Fui conferir minha biblioteca. Lá estava o livro, devidamente sublinhado e comentado. Sim, lembrava dele. Mas não de seu conteúdo. Pudera! Em uma só página, a autora repassa um tamanho catatau de dados que memória alguma guarda. Imagine então relembrar 500 páginas. O remédio é sublinhar. Por essas razões, não gosto de ler livros emprestados. Livro alheio não dá pra sublinhar. Livro meu, sublinho à vontade. Isto se torna uma espécie de diário, que me relembra as preocupações que tive em minhas diversas idades.

Certa vez tentei ler Grandeur et Décadence de Rome, de Guglielmo Ferrero, seis volumes. Desisti. Havia tantas guerras por página, que na página seguinte eu já não lembrava de nenhuma. Verdade que tenho uma memória bastante nítida da História das Origens do Cristianismo, de Ernest Renan, em sete volumes.
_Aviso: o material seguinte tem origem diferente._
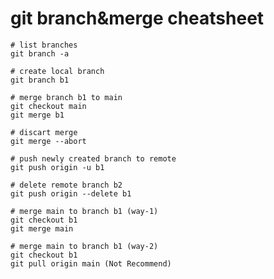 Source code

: # git branch&merge cheatsheet

    # list branches
    git branch -a

    # create local branch
    git branch b1

    # merge branch b1 to main
    git checkout main
    git merge b1

    # discart merge
    git merge --abort

    # push newly created branch to remote
    git push origin -u b1

    # delete remote branch b2
    git push origin --delete b1

    # merge main to branch b1 (way-1)
    git checkout b1
    git merge main 

    # merge main to branch b1 (way-2)
    git checkout b1
    git pull origin main (Not Recommend)

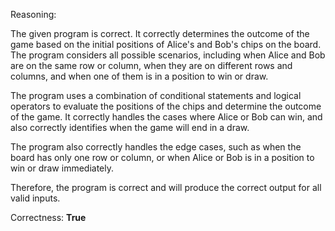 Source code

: Reasoning:

The given program is correct. It correctly determines the outcome of the game based on the initial positions of Alice's and Bob's chips on the board. The program considers all possible scenarios, including when Alice and Bob are on the same row or column, when they are on different rows and columns, and when one of them is in a position to win or draw.

The program uses a combination of conditional statements and logical operators to evaluate the positions of the chips and determine the outcome of the game. It correctly handles the cases where Alice or Bob can win, and also correctly identifies when the game will end in a draw.

The program also correctly handles the edge cases, such as when the board has only one row or column, or when Alice or Bob is in a position to win or draw immediately.

Therefore, the program is correct and will produce the correct output for all valid inputs.

Correctness: **True** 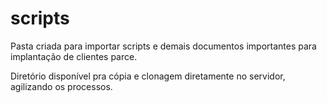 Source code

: # scripts

  Pasta criada para importar scripts e demais documentos importantes para implantação de clientes parce.
  
  Diretório disponível pra cópia e clonagem diretamente no servidor, agilizando os processos.
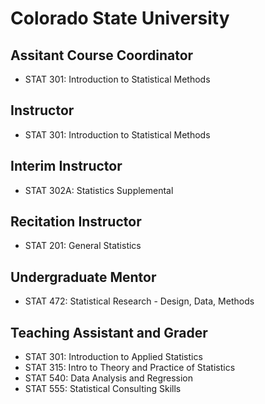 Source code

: # Colorado State University
## Assitant Course Coordinator

- STAT 301: Introduction to Statistical Methods

## Instructor

- STAT 301: Introduction to Statistical Methods

  
## Interim Instructor

- STAT 302A: Statistics Supplemental

## Recitation Instructor

- STAT 201: General Statistics

## Undergraduate Mentor

- STAT 472: Statistical Research - Design, Data, Methods

## Teaching Assistant and Grader

- STAT 301: Introduction to Applied Statistics
- STAT 315: Intro to Theory and Practice of Statistics 
- STAT 540: Data Analysis and Regression 
- STAT 555: Statistical Consulting Skills

  





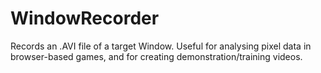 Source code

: # WindowRecorder
Records an .AVI file of a target Window.
Useful for analysing pixel data in browser-based games, and for creating demonstration/training videos.
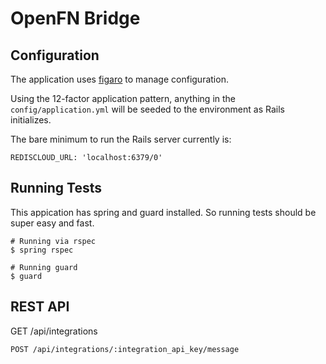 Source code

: OpenFN Bridge
=============

Configuration
-------------

The application uses [figaro](https://github.com/laserlemon/figaro) to manage
configuration.

Using the 12-factor application pattern, anything in the `config/application.yml`
will be seeded to the environment as Rails initializes.

The bare minimum to run the Rails server currently is:

    REDISCLOUD_URL: 'localhost:6379/0'

Running Tests
-------------

This appication has spring and guard installed. So running tests should be
super easy and fast.

    # Running via rspec
    $ spring rspec

    # Running guard
    $ guard

REST API
--------
    
GET /api/integrations

    POST /api/integrations/:integration_api_key/message


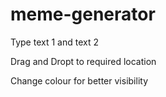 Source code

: # meme-generator

Type text 1 and text 2

Drag and Dropt to required location

Change colour for better visibility
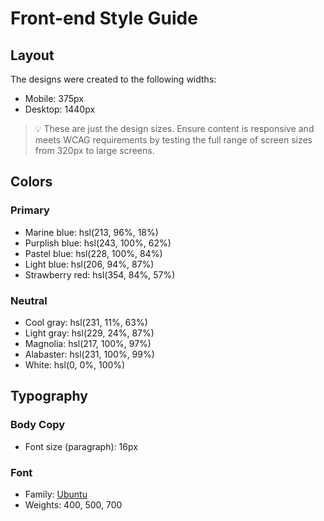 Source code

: # Front-end Style Guide

## Layout

The designs were created to the following widths:

- Mobile: 375px
- Desktop: 1440px

> 💡 These are just the design sizes. Ensure content is responsive and meets WCAG requirements by testing the full range of screen sizes from 320px to large screens.

## Colors

### Primary

- Marine blue: hsl(213, 96%, 18%)
- Purplish blue: hsl(243, 100%, 62%)
- Pastel blue: hsl(228, 100%, 84%)
- Light blue: hsl(206, 94%, 87%)
- Strawberry red: hsl(354, 84%, 57%)

### Neutral

- Cool gray: hsl(231, 11%, 63%)
- Light gray: hsl(229, 24%, 87%)
- Magnolia: hsl(217, 100%, 97%)
- Alabaster: hsl(231, 100%, 99%)
- White: hsl(0, 0%, 100%)

## Typography

### Body Copy

- Font size (paragraph): 16px

### Font

- Family: [Ubuntu](https://fonts.google.com/specimen/Ubuntu)
- Weights: 400, 500, 700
Mas a narrativa de Renan é linear e tem sabor de romance. Não é o caso da Armstrong ou de Ferrero, que amontoam dezenas de fatos históricos em uma só página. Daí a importância do saber dicionarizado. Você vai ao verbete e lá está o que busca. Não falo exatamente de dicionários de vernáculo. Mas de dicionários de literatura, história, filosofia ou teologia.

Continua a jornalista: “Cérebros de meia-idade (que, com o aumento da expectativa de vida, agora vai dos cerca de 40 até quase os 70 anos) também se distraem mais facilmente. Comece a ferver água para o macarrão, vá atender à campainha, e – vupt - a lembrança da água fervente sumiu”. Cá entre nós, isto jamais aconteceu comigo. Pra começar, jamais fervi água para macarrão.

“Daí a pergunta: um cérebro velho é capaz de aprender e lembrar o que aprende? Sim. Embora seja tentador focar nos defeitos dos cérebros mais antigos, os cientistas têm olhado cada vez mais fundo na forma como os cérebros envelhecem e confirmam que eles continuam a se desenvolver durante a meia-idade e depois. Muitas opiniões tradicionais, inclusive a de que 40% das células cerebrais são perdidas, foram revertidas. O que está na sua cabeça pode não ter sumido, mas simplesmente se amontoado nas dobras dos seus neurônios”.

É possível. De minha parte, a memória do disco rígido continua mais ou menos intacta. Lembro com nitidez de leituras da adolescência e mesmo da infância. O que está me falhando é a memória RAM, isto é, os conhecimentos adquiridos mais recentemente. Tive experiência curiosa em meus dias de Folha de São Paulo e Estadão. Redigia uma série de notícias e, dia seguinte, lia o que havia escrito como se fosse texto que jamais havia lido. Isto é normal em jornalistas. É que ligamos o piloto automático e vamos redigindo. Uma vez desligada a máquina, a memória RAM se evola.

“Uma explicação sobre como isso ocorre vem de Deborah Burke, professora de psicologia do Pomona College, da Califórnia, que pesquisou aquele fenômeno em que algo está "na ponta da língua", mas não vem à mente – continua Barbara Strauch –. Ela mostrou que isso aumenta em parte porque as conexões neurológicas, que recebem, processam e transmitem a informação, podem se enfraquecer com a falta de uso ou a idade. Mas ela também descobriu que, se você ouve sons próximos àquilo que tenta lembrar - digamos, alguém fala em caroço ("pit") enquanto você tenta lembrar o nome de Brad Pitt -, de repente a palavra perdida pipoca na mente. A similaridade nos sons pode ativar uma conexão cerebral débil – associação que costuma acontecer automaticamente e passa despercebida”.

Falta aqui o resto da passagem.